JAKARTA, KOMPAS.com - Menteri Perindustrian Agus Gumiwang Kartasasmita optmistis skema pembayaran upah per jam akan mendorong peningkatan investasi yang sekaligus membawa dampak terhadap penciptaan lapangan kerja.
Rencana sistem upah kerja per jam ini bakal dimasukkan dalam RUU Omnibus Law Cipta Lapangan Kerja, yang diharapkan bisa memperkuat perekonomian nasional dan daya saing Indonesia.
“Skema upah per jam dalam Omnibus Law itu akan menggenjot investasi dan menumbuhkan lapangan kerja baru,” katanya dalam keterangan tertulisnya, di Jakarta, Senin (30/12/2019).
Baca juga: Ini Tujuan Jokowi Buat Skema Upah Per Jam
Menurut dia, sistem upah yang dihitung per jam bukanlah hal yang baru dalam dunia tenaga kerja. Sebab, sejumlah negara sudah menggunakan skema tersebut. Dilansir dari situs World Population Review, ada sepuluh negara memberikan upah per jam dengan nilai besar.

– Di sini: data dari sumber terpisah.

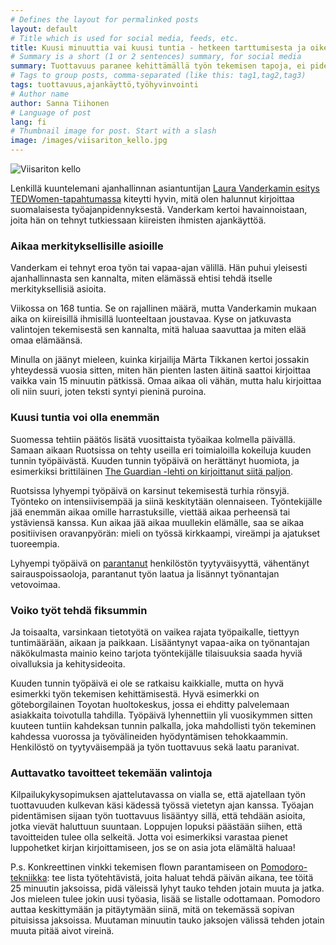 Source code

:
```yaml
---
# Defines the layout for permalinked posts
layout: default
# Title which is used for social media, feeds, etc.
title: Kuusi minuuttia vai kuusi tuntia - hetkeen tarttumisesta ja oikeiden asioiden tekemisestä
# Summary is a short (1 or 2 sentences) summary, for social media
summary: Tuottavuus paranee kehittämällä työn tekemisen tapoja, ei pidentämällä työpaikalla vietettyä aikaa.
# Tags to group posts, comma-separated (like this: tag1,tag2,tag3)
tags: tuottavuus,ajankäyttö,työhyvinvointi
# Author name
author: Sanna Tiihonen
# Language of post
lang: fi
# Thumbnail image for post. Start with a slash
image: /images/viisariton_kello.jpg
---
```


![Viisariton kello](https://sannatiihonen.github.io/images/viisariton_kello.jpg)

Lenkillä kuuntelemani ajanhallinnan asiantuntijan [Laura Vanderkamin
esitys TEDWomen-tapahtumassa](https://www.ted.com/talks/laura_vanderkam_how_to_gain_control_of_your_free_time#t-285876) kiteytti hyvin, mitä olen halunnut
kirjoittaa suomalaisesta työajanpidennyksestä. Vanderkam kertoi
havainnoistaan, joita hän on tehnyt tutkiessaan kiireisten ihmisten
ajankäyttöä.

### Aikaa merkityksellisille asioille

Vanderkam ei tehnyt eroa työn tai vapaa-ajan välillä. Hän puhui
yleisesti ajanhallinnasta sen kannalta, miten elämässä ehtisi tehdä
itselle merkityksellisiä asioita.

Viikossa on 168 tuntia. Se on rajallinen määrä, mutta Vanderkamin
mukaan aika on kiireisillä ihmisillä luonteeltaan joustavaa. Kyse on
jatkuvasta valintojen tekemisestä sen kannalta, mitä haluaa saavuttaa
ja miten elää omaa elämäänsä.

Minulla on jäänyt mieleen, kuinka kirjailija Märta Tikkanen kertoi
jossakin yhteydessä vuosia sitten, miten hän pienten lasten äitinä
saattoi kirjoittaa vaikka vain 15 minuutin pätkissä. Omaa aikaa oli
vähän, mutta halu kirjoittaa oli niin suuri, joten teksti syntyi
pieninä puroina.

### Kuusi tuntia voi olla enemmän

Suomessa tehtiin päätös lisätä vuosittaista työaikaa kolmella
päivällä. Samaan aikaan Ruotsissa on tehty useilla eri toimialoilla
kokeiluja kuuden tunnin työpäivästä. Kuuden tunnin työpäivä on
herättänyt huomiota, ja esimerkiksi brittiläinen [The Guardian -lehti
on kirjoittanut siitä paljon](https://www.theguardian.com/commentisfree/2017/jan/06/ignore-headlines-six-hour-working-day-swedish).

Ruotsissa lyhyempi työpäivä on karsinut tekemisestä turhia
rönsyjä. Työnteko on intensiivisempää ja siinä keskitytään
olennaiseen. Työntekijälle jää enemmän aikaa omille
harrastuksille, viettää aikaa perheensä tai ystäviensä kanssa. Kun
aikaa jää aikaa muullekin elämälle, saa se aikaa positiivisen
oravanpyörän: mieli on työssä kirkkaampi, vireämpi ja ajatukset
tuoreempia.

Lyhyempi työpäivä on
[parantanut](https://www.theguardian.com/world/2015/sep/17/efficiency-up-turnover-down-sweden-experiments-with-six-hour-working-day)
henkilöstön tyytyväisyyttä, vähentänyt sairauspoissaoloja, parantanut
työn laatua ja lisännyt työnantajan vetovoimaa.

### Voiko työt tehdä fiksummin

Ja toisaalta, varsinkaan tietotyötä on vaikea rajata työpaikalle,
tiettyyn tuntimäärään, aikaan ja paikkaan. Lisääntynyt vapaa-aika on
työnantajan näkökulmasta mainio keino tarjota työntekijälle
tilaisuuksia saada hyviä oivalluksia ja kehitysideoita.

Kuuden tunnin työpäivä ei ole se ratkaisu kaikkialle, mutta on hyvä
esimerkki työn tekemisen kehittämisestä. Hyvä esimerkki on
göteborgilainen Toyotan huoltokeskus, jossa ei ehditty palvelemaan
asiakkaita toivotulla tahdilla. Työpäivä lyhennettiin yli vuosikymmen
sitten kuuteen tuntiin kahdeksan tunnin palkalla, joka mahdollisti
työn tekeminen kahdessa vuorossa ja työvälineiden hyödyntämisen
tehokkaammin. Henkilöstö on tyytyväisempää ja työn tuottavuus sekä
laatu paranivat.

### Auttavatko tavoitteet tekemään valintoja

Kilpailukykysopimuksen ajattelutavassa on vialla se, että ajatellaan
työn tuottavuuden kulkevan käsi kädessä työssä vietetyn ajan
kanssa. Työajan pidentämisen sijaan työn tuottavuus lisääntyy sillä,
että tehdään asioita, jotka vievät haluttuun suuntaan. Loppujen
lopuksi päästään siihen, että tavoitteiden tulee olla selkeitä. Jotta
voi esimerkiksi varastaa pienet luppohetket kirjan kirjoittamiseen,
jos se on asia jota elämältä haluaa!

P.s. Konkreettinen vinkki tekemisen flown parantamiseen on
[Pomodoro-tekniikka](https://en.wikipedia.org/wiki/Pomodoro_Technique): tee lista työtehtävistä, joita haluat tehdä päivän
aikana, tee töitä 25 minuutin jaksoissa, pidä väleissä lyhyt tauko
tehden jotain muuta ja jatka. Jos mieleen tulee jokin uusi työasia,
lisää se listalle odottamaan. Pomodoro auttaa keskittymään ja
pitäytymään siinä, mitä on tekemässä sopivan pituisissa
jaksoissa. Muutaman minuutin tauko jaksojen välissä tehden jotain
muuta pitää aivot vireinä.
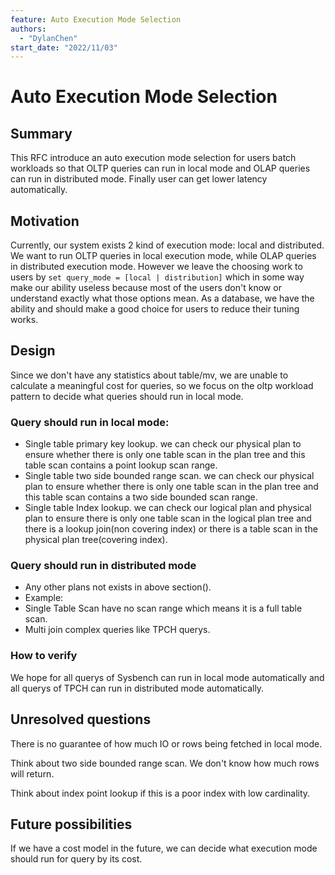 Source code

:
 ```yaml
---
feature: Auto Execution Mode Selection
authors:
  - "DylanChen"
start_date: "2022/11/03"
---
```


# Auto Execution Mode Selection

## Summary

This RFC introduce an auto execution mode selection for users batch workloads so that OLTP queries can run in local mode and OLAP queries can run in distributed mode. Finally user can get lower latency automatically.

## Motivation

Currently, our system exists 2 kind of execution mode: local and distributed. We want to run OLTP queries in local execution mode, while OLAP queries in distributed execution mode. However we leave the choosing work to users by `set query_mode = [local | distribution]` which in some way make our ability useless because most of the users don't know or understand exactly what those options mean. As a database, we have the ability and should make a good choice for users to reduce their tuning works. 

## Design

Since we don't have any statistics about table/mv, we are unable to calculate a meaningful cost for queries, so we focus on the oltp workload pattern to decide what queries should run in local mode.

### Query should run in local mode:

- Single table primary key lookup. we can check our physical plan to ensure whether there is only one table scan in the plan tree and this table scan contains a point lookup scan range.
- Single table two side bounded range scan. we can check our physical plan to ensure whether there is only one table scan in the plan tree and this table scan contains a two side bounded scan range.
- Single table Index lookup. we can check our logical plan and physical plan to ensure there is only one table scan in the logical plan tree and there is a lookup join(non covering index) or there is a table scan in the physical plan tree(covering index).


### Query should run in distributed mode

- Any other plans not exists in above section().
- Example:
- Single Table Scan have no scan range which means it is a full table scan.
- Multi join complex queries like TPCH querys.

### How to verify

We hope for all querys of Sysbench can run in local mode automatically and all querys of TPCH can run in distributed mode automatically.


## Unresolved questions

There is no guarantee of how much IO or rows being fetched in local mode. 

Think about two side bounded range scan. We don't know how much rows will return. 

Think about index point lookup if this is a poor index with low cardinality.

## Future possibilities

If we have a cost model in the future, we can decide what execution mode should run for query by its cost.

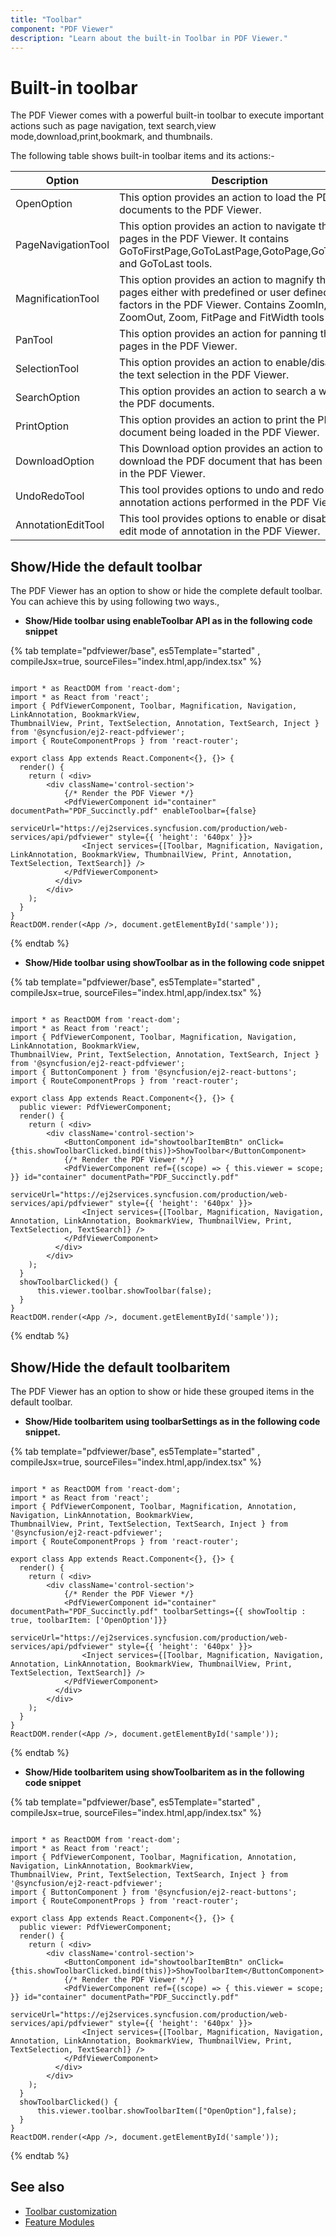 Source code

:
 ```yaml
---
title: "Toolbar"
component: "PDF Viewer"
description: "Learn about the built-in Toolbar in PDF Viewer."
---
```


# Built-in toolbar

The PDF Viewer comes with a powerful built-in toolbar to execute important actions such as page navigation, text search,view mode,download,print,bookmark, and thumbnails.

The following table shows built-in toolbar items and its actions:-

| Option | Description |
|---|---|
| OpenOption | This option provides an action to load the PDF documents to the PDF Viewer.|
| PageNavigationTool | This option provides an action to navigate the pages in the PDF Viewer. It contains GoToFirstPage,GoToLastPage,GotoPage,GoToNext, and GoToLast tools.|
| MagnificationTool |This option provides an action to magnify the pages either with predefined or user defined zoom factors in the PDF Viewer. Contains ZoomIn, ZoomOut, Zoom, FitPage and FitWidth tools|
| PanTool | This option provides an action for panning the pages in the PDF Viewer.|
| SelectionTool | This option provides an action to enable/disable the text selection in the PDF Viewer.|
| SearchOption | This option provides an action to search a word in the PDF documents.|
| PrintOption | This option provides an action to print the PDF document being loaded in the PDF Viewer.|
| DownloadOption |This Download option provides an action to download the PDF document that has been loaded in the PDF Viewer.|
| UndoRedoTool | This tool provides options to undo and redo the annotation actions performed in the PDF Viewer.|
| AnnotationEditTool | This tool provides options to enable or disable the edit mode of annotation in the PDF Viewer.|

## Show/Hide the default toolbar

The PDF Viewer has an option to show or hide the complete default toolbar. You can achieve this by using following two ways.,

* **Show/Hide toolbar using enableToolbar API as in the following code snippet**

{% tab template="pdfviewer/base", es5Template="started" , compileJsx=true, sourceFiles="index.html,app/index.tsx" %}

```tsx

import * as ReactDOM from 'react-dom';
import * as React from 'react';
import { PdfViewerComponent, Toolbar, Magnification, Navigation, LinkAnnotation, BookmarkView,
ThumbnailView, Print, TextSelection, Annotation, TextSearch, Inject } from '@syncfusion/ej2-react-pdfviewer';
import { RouteComponentProps } from 'react-router';

export class App extends React.Component<{}, {}> {
  render() {
    return ( <div>
        <div className='control-section'>
            {/* Render the PDF Viewer */}
            <PdfViewerComponent id="container" documentPath="PDF_Succinctly.pdf" enableToolbar={false}
             serviceUrl="https://ej2services.syncfusion.com/production/web-services/api/pdfviewer" style={{ 'height': '640px' }}>
                <Inject services={[Toolbar, Magnification, Navigation, LinkAnnotation, BookmarkView, ThumbnailView, Print, Annotation, TextSelection, TextSearch]} />
            </PdfViewerComponent>
          </div>
        </div>
    );
  }
}
ReactDOM.render(<App />, document.getElementById('sample'));

```

{% endtab %}

* **Show/Hide toolbar using showToolbar as in the following code snippet**

{% tab template="pdfviewer/base", es5Template="started" , compileJsx=true, sourceFiles="index.html,app/index.tsx" %}

```tsx

import * as ReactDOM from 'react-dom';
import * as React from 'react';
import { PdfViewerComponent, Toolbar, Magnification, Navigation, LinkAnnotation, BookmarkView,
ThumbnailView, Print, TextSelection, Annotation, TextSearch, Inject } from '@syncfusion/ej2-react-pdfviewer';
import { ButtonComponent } from '@syncfusion/ej2-react-buttons';
import { RouteComponentProps } from 'react-router';

export class App extends React.Component<{}, {}> {
  public viewer: PdfViewerComponent;
  render() {
    return ( <div>
        <div className='control-section'>
            <ButtonComponent id="showtoolbarItemBtn" onClick={this.showToolbarClicked.bind(this)}>ShowToolbar</ButtonComponent>
            {/* Render the PDF Viewer */}
            <PdfViewerComponent ref={(scope) => { this.viewer = scope; }} id="container" documentPath="PDF_Succinctly.pdf"
             serviceUrl="https://ej2services.syncfusion.com/production/web-services/api/pdfviewer" style={{ 'height': '640px' }}>
                <Inject services={[Toolbar, Magnification, Navigation, Annotation, LinkAnnotation, BookmarkView, ThumbnailView, Print, TextSelection, TextSearch]} />
            </PdfViewerComponent>
          </div>
        </div>
    );
  }
  showToolbarClicked() {
      this.viewer.toolbar.showToolbar(false);
  }
}
ReactDOM.render(<App />, document.getElementById('sample'));

```

{% endtab %}

## Show/Hide the default toolbaritem

The PDF Viewer has an option to show or hide these grouped items in the default toolbar.

* **Show/Hide toolbaritem using toolbarSettings as in the following code snippet.**

{% tab template="pdfviewer/base", es5Template="started" , compileJsx=true, sourceFiles="index.html,app/index.tsx" %}

```tsx

import * as ReactDOM from 'react-dom';
import * as React from 'react';
import { PdfViewerComponent, Toolbar, Magnification, Annotation, Navigation, LinkAnnotation, BookmarkView,
ThumbnailView, Print, TextSelection, TextSearch, Inject } from '@syncfusion/ej2-react-pdfviewer';
import { RouteComponentProps } from 'react-router';

export class App extends React.Component<{}, {}> {
  render() {
    return ( <div>
        <div className='control-section'>
            {/* Render the PDF Viewer */}
            <PdfViewerComponent id="container" documentPath="PDF_Succinctly.pdf" toolbarSettings={{ showTooltip : true, toolbarItem: ['OpenOption']}}
             serviceUrl="https://ej2services.syncfusion.com/production/web-services/api/pdfviewer" style={{ 'height': '640px' }}>
                <Inject services={[Toolbar, Magnification, Navigation, Annotation, LinkAnnotation, BookmarkView, ThumbnailView, Print, TextSelection, TextSearch]} />
            </PdfViewerComponent>
          </div>
        </div>
    );
  }
}
ReactDOM.render(<App />, document.getElementById('sample'));

```

{% endtab %}

* **Show/Hide toolbaritem using showToolbaritem as in the following code snippet**

{% tab template="pdfviewer/base", es5Template="started" , compileJsx=true, sourceFiles="index.html,app/index.tsx" %}

```tsx

import * as ReactDOM from 'react-dom';
import * as React from 'react';
import { PdfViewerComponent, Toolbar, Magnification, Annotation, Navigation, LinkAnnotation, BookmarkView,
ThumbnailView, Print, TextSelection, TextSearch, Inject } from '@syncfusion/ej2-react-pdfviewer';
import { ButtonComponent } from '@syncfusion/ej2-react-buttons';
import { RouteComponentProps } from 'react-router';

export class App extends React.Component<{}, {}> {
  public viewer: PdfViewerComponent;
  render() {
    return ( <div>
        <div className='control-section'>
            <ButtonComponent id="showtoolbarItemBtn" onClick={this.showToolbarClicked.bind(this)}>ShowToolbarItem</ButtonComponent>
            {/* Render the PDF Viewer */}
            <PdfViewerComponent ref={(scope) => { this.viewer = scope; }} id="container" documentPath="PDF_Succinctly.pdf"
             serviceUrl="https://ej2services.syncfusion.com/production/web-services/api/pdfviewer" style={{ 'height': '640px' }}>
                <Inject services={[Toolbar, Magnification, Navigation, Annotation, LinkAnnotation, BookmarkView, ThumbnailView, Print, TextSelection, TextSearch]} />
            </PdfViewerComponent>
          </div>
        </div>
    );
  }
  showToolbarClicked() {
      this.viewer.toolbar.showToolbarItem(["OpenOption"],false);
  }
}
ReactDOM.render(<App />, document.getElementById('sample'));

```

{% endtab %}

## See also

* [Toolbar customization](./how-to/toolbar-customization)
* [Feature Modules](./feature-module)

Kesepuluh negara itu, yakni Luksemburg, Australia, Prancis, Selandia Baru, Jerman, Belanda, Belgia, Inggris, Irlandia, dan Kanada.
Agus menegaskan, untuk sektor industri, akan tetap mengikuti pola gaji minimum bulanan. Namun sektor penunjang industri, seperti sektor jasa dan perdagangan dapat memanfaatkan penerapan upah per jam.
“Jadi, penerapan gaji per jam ini untuk pekerja jasa dan pekerja paruh waktu. Misalnya konsultan. Skema pengupahan per jam sebenarnya sudah lumrah dilakukan di negara-negara maju,” ujarnya.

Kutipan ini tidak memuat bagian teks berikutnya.